WHAT IS NEEDED:
Each entry below is to be given again word for word, with no pictures.

[Saved data entries]
-- Opening Marker --

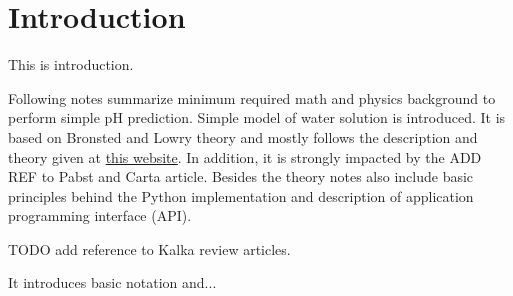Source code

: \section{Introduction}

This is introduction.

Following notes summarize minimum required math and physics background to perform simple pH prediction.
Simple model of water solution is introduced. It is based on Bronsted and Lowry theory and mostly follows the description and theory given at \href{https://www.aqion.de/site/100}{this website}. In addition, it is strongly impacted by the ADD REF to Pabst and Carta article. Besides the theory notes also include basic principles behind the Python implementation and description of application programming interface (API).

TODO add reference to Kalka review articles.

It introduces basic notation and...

-- Closing Marker --

ANSWER TO THE EXERCISE:
Source code

: \section{Introduction}

This is introduction.

Following notes summarize minimum required math and physics background to perform simple pH prediction.
Simple model of water solution is introduced. It is based on Bronsted and Lowry theory and mostly follows the description and theory given at \href{https://www.aqion.de/site/100}{this website}. In addition, it is strongly impacted by the ADD REF to Pabst and Carta article. Besides the theory notes also include basic principles behind the Python implementation and description of application programming interface (API).

TODO add reference to Kalka review articles.

It introduces basic notation and...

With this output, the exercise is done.